= Anthony Flower =

Canadian artist (1792–1875)

Anthony Flower (1792–1875) was a Canadian artist.

==Career==
Flower was born in London, England on March 4, 1792, the son of merchant mariner Cornelius Flower and Margaret Nicholson. Anthony Flower arrived in the New World in the fall of 1817 on his father's ship the Trent. By the spring of 1818 he was the owner of farmland on the banks of the Washademoak Lake at MacDonald's Corner, Queens County, New Brunswick. There he built a small frame house. In 1820 he married Mary Green, a local woman and the daughter of Loyalists James Green and Elizabeth Carpenter. Anthony and Mary had four children: Cornelius, Margaret, James and Mary. Mary Green Flower, "his dear dear", died September 13, 1867, at six o'clock in the evening. Anthony Flower continued to farm and paint until his sudden death, Thursday, December 9, 1875, at the home of his friend, Brother William Briggs. He is buried in the MacDonald's Corner Baptist Church Cemetery.
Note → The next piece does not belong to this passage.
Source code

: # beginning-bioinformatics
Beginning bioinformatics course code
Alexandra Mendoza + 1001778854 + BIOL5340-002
Anthony Flower painted throughout his life. It is clear he had some training in art and was painting before he left England. His earliest surviving work, a watercolour, was painted when he was twelve. His primary medium was watercolour but by the 1840s he was beginning to experiment with oils. He used papers of various sizes and quality, painted some works on wood or leather as well as canvas, and sometimes resorted to using both sides of the paper. Some of his later works also include carved frames and paintings on board with elaborately carved details to enhance the subject. His palette at any one time was relatively limited, and his work can sometimes be dated by noting the colours he used. The numerous portraits of his family and friends indicate the prominent role they played in his life. His landscapes and portrait copies reveal a keen intellect and a curiosity about the world around him.

In 2006, an exhibition of his works, some 200 in all, was exhibited at the Beaverbrook Art Gallery and subsequently traveled to other venues in Atlantic Canada. The works include landscapes of his own and neighbouring farms, and portraits of family members. As one of the rare regional artists to emerge from nineteenth century New Brunswick, his work "opens a window on a time and place now gone".
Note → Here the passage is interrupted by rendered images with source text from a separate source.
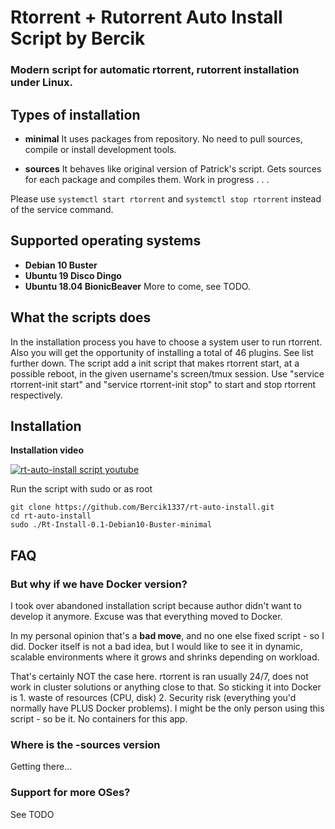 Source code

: 
# Rtorrent + Rutorrent Auto Install Script by Bercik
### Modern script for automatic rtorrent, rutorrent installation under Linux.



## Types of installation 

* **minimal**
It uses packages from repository. No need to pull sources, compile or install development tools.

* **sources**
It behaves like original version of Patrick's script. Gets sources for each package and compiles them.
Work in progress . . .

Please use `systemctl start rtorrent` and `systemctl stop rtorrent` instead of the service command.


## Supported operating systems ##
* **Debian 10 Buster**
* **Ubuntu 19 Disco Dingo**
* **Ubuntu 18.04 BionicBeaver**
More to come, see TODO.

## What the scripts does ##
In the installation process you have to choose a system user to run rtorrent.
Also you will get the opportunity of installing a total of 46 plugins. See list further down.
The script add a init script that makes rtorrent start, at a possible reboot, in the
given username's screen/tmux session. Use "service rtorrent-init start" and
"service rtorrent-init stop" to start and stop rtorrent respectively.


Installation
------------

**Installation video**

[![rt-auto-install script youtube](https://img.youtube.com/vi/B3n2fE1Eo9Y/0.jpg)](https://www.youtube.com/watch?v=B3n2fE1Eo9Y)


Run the script with sudo or as root
	
	git clone https://github.com/Bercik1337/rt-auto-install.git
	cd rt-auto-install
	sudo ./Rt-Install-0.1-Debian10-Buster-minimal

FAQ
------------
### But why if we have Docker version?
I took over abandoned installation script because author didn't want to develop it anymore. Excuse was that everything moved to Docker.

In my personal opinion that's a **bad move**, and no one else fixed script - so I did. Docker itself is not a bad idea, but I would like to see it in dynamic, scalable environments where it grows and shrinks depending on workload.

That's certainly NOT the case here. rtorrent is ran usually 24/7, does not work in cluster solutions or anything close to that. So sticking it into Docker is 1. waste of resources (CPU, disk) 2. Security risk (everything you'd normally have PLUS Docker problems).
I might be the only person using this script - so be it. No containers for this app.

### Where is the -sources version
Getting there...

### Support for more OSes? 
See TODO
His house was restored by Queens County Heritage and opened to the public in 2008. The Anthony Flower House Museum & Gallery tells the story of a family, community and province through two centuries. The story of Anthony Flower as an artist, a farmer, a father, an immigrant, and a community leader reflects the broader history of New Brunswick and Canada. The only inhabitants of the house were Anthony Flower's descendants and their wives, with the last resident being James H. Flower who used it as a summer home for several decades. In 2002 it was donated to Queens County Heritage and subsequently moved to its current site in Arcadia in 2003. Queens County Heritage has the largest collection of Anthony Flower's paintings in a public institution and the parlour of his house has been refurbished as a small art gallery to feature selections of his work.